- PROBLEM DETAILS -
From the records below, please repeat exactly the line that has "and on $81\%$", the line that has "Our approach consider", and every line between them, and nothing else.

- RECORDS FOR THE EXERCISE -
========================

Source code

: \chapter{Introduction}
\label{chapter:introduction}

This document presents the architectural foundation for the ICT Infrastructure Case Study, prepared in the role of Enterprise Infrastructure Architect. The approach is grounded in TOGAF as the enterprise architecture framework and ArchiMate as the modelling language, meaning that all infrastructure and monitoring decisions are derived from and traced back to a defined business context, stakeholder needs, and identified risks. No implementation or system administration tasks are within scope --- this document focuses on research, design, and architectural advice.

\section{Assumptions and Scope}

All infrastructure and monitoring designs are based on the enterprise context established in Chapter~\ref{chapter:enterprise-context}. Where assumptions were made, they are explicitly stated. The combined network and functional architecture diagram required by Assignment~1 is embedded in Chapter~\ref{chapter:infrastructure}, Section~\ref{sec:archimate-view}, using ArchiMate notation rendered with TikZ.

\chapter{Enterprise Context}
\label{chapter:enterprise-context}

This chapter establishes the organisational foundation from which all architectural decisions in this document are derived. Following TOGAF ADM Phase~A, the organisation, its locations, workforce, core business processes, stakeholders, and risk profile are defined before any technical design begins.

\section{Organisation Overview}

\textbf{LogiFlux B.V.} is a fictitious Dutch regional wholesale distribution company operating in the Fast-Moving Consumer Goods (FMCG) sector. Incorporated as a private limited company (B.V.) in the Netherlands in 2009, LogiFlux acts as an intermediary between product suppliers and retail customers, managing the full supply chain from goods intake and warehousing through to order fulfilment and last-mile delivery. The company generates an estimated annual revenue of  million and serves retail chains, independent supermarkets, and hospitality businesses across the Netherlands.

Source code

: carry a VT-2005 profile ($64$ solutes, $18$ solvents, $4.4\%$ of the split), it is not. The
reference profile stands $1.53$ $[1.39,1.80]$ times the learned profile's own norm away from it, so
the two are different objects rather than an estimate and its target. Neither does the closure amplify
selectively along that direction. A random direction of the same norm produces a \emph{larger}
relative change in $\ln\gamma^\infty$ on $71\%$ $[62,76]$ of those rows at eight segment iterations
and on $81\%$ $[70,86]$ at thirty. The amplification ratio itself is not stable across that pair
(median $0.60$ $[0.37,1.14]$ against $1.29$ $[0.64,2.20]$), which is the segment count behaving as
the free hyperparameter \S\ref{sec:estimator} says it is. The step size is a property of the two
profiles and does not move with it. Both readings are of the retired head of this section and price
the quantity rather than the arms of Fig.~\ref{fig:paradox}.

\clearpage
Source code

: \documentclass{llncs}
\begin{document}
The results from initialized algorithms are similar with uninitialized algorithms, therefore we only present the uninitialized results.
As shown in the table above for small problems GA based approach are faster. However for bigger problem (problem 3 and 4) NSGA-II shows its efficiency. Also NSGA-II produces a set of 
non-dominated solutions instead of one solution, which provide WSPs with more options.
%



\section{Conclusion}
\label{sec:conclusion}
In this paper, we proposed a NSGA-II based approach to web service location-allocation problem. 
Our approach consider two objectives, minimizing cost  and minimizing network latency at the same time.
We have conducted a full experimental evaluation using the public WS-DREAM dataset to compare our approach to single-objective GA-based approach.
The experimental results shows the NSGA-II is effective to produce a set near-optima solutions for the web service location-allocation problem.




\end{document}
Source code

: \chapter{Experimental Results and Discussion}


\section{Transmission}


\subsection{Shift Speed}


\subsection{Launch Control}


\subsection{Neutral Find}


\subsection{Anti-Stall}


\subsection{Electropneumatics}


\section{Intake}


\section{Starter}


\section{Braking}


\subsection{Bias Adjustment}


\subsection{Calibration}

========================

- SOLUTION FOR THIS TASK -
and on $81\%$ $[70,86]$ at thirty. The amplification ratio itself is not stable across that pair
(median $0.60$ $[0.37,1.14]$ against $1.29$ $[0.64,2.20]$), which is the segment count behaving as
the free hyperparameter \S\ref{sec:estimator} says it is. The step size is a property of the two
profiles and does not move with it. Both readings are of the retired head of this section and price
the quantity rather than the arms of Fig.~\ref{fig:paradox}.

\clearpage
Source code

: \documentclass{llncs}
\begin{document}
The results from initialized algorithms are similar with uninitialized algorithms, therefore we only present the uninitialized results.
As shown in the table above for small problems GA based approach are faster. However for bigger problem (problem 3 and 4) NSGA-II shows its efficiency. Also NSGA-II produces a set of 
non-dominated solutions instead of one solution, which provide WSPs with more options.
%



\section{Conclusion}
\label{sec:conclusion}
In this paper, we proposed a NSGA-II based approach to web service location-allocation problem. 
Our approach consider two objectives, minimizing cost  and minimizing network latency at the same time.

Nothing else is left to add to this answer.